Negociações travadas em Washington A percepção de que o “tarifaço” está próximo ganhou força após declarações de Jamieson Greer, chefe do Escritório do Representante Comercial dos Estados Unidos (USTR). Em entrevista na última quinta-feira (9), Greer afirmou que, apesar das conversas com os brasileiros, ainda há uma “grande distância” para um entendimento. Desde o encontro entre Lula e Donald Trump na Casa Branca, em maio, representantes dos dois países já se reuniram quatro vezes para discutir o tema, sem sucesso.

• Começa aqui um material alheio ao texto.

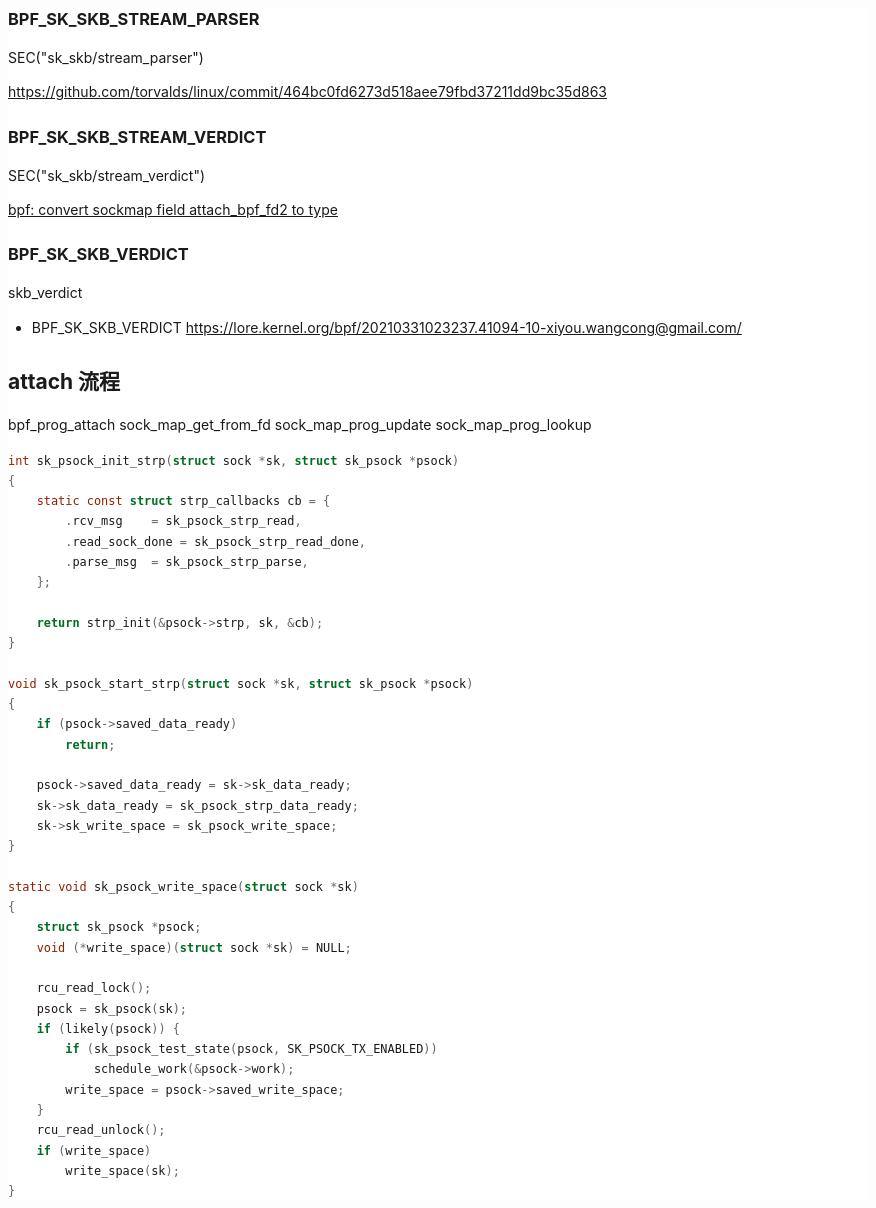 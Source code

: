### BPF_SK_SKB_STREAM_PARSER

SEC("sk_skb/stream_parser")

https://github.com/torvalds/linux/commit/464bc0fd6273d518aee79fbd37211dd9bc35d863
### BPF_SK_SKB_STREAM_VERDICT

SEC("sk_skb/stream_verdict")

[bpf: convert sockmap field attach_bpf_fd2 to type](https://github.com/torvalds/linux/commit/464bc0fd6273d518aee79fbd37211dd9bc35d863)

### BPF_SK_SKB_VERDICT

skb_verdict
- BPF_SK_SKB_VERDICT https://lore.kernel.org/bpf/20210331023237.41094-10-xiyou.wangcong@gmail.com/

## attach 流程

bpf_prog_attach
    sock_map_get_from_fd
        sock_map_prog_update
            sock_map_prog_lookup


```c
int sk_psock_init_strp(struct sock *sk, struct sk_psock *psock)
{
	static const struct strp_callbacks cb = {
		.rcv_msg	= sk_psock_strp_read,
		.read_sock_done	= sk_psock_strp_read_done,
		.parse_msg	= sk_psock_strp_parse,
	};

	return strp_init(&psock->strp, sk, &cb);
}

void sk_psock_start_strp(struct sock *sk, struct sk_psock *psock)
{
	if (psock->saved_data_ready)
		return;

	psock->saved_data_ready = sk->sk_data_ready;
	sk->sk_data_ready = sk_psock_strp_data_ready;
	sk->sk_write_space = sk_psock_write_space;
}

static void sk_psock_write_space(struct sock *sk)
{
	struct sk_psock *psock;
	void (*write_space)(struct sock *sk) = NULL;

	rcu_read_lock();
	psock = sk_psock(sk);
	if (likely(psock)) {
		if (sk_psock_test_state(psock, SK_PSOCK_TX_ENABLED))
			schedule_work(&psock->work);
		write_space = psock->saved_write_space;
	}
	rcu_read_unlock();
	if (write_space)
		write_space(sk);
}


```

Impactos e possíveis retaliações Caso as sanções sejam confirmadas, o governo brasileiro estuda acionar a Lei de Reciprocidade Econômica. Para o cientista político Márcio Coimbra, o impasse reflete um desgaste profundo na relação bilateral, envolvendo divergências geopolíticas e temas como segurança jurídica no comércio digital e proteção da propriedade intelectual. Segundo o analista, o cenário atual evidencia uma perda de influência brasileira junto à maior economia do mundo, gerando forte apreensão no setor produtivo nacional.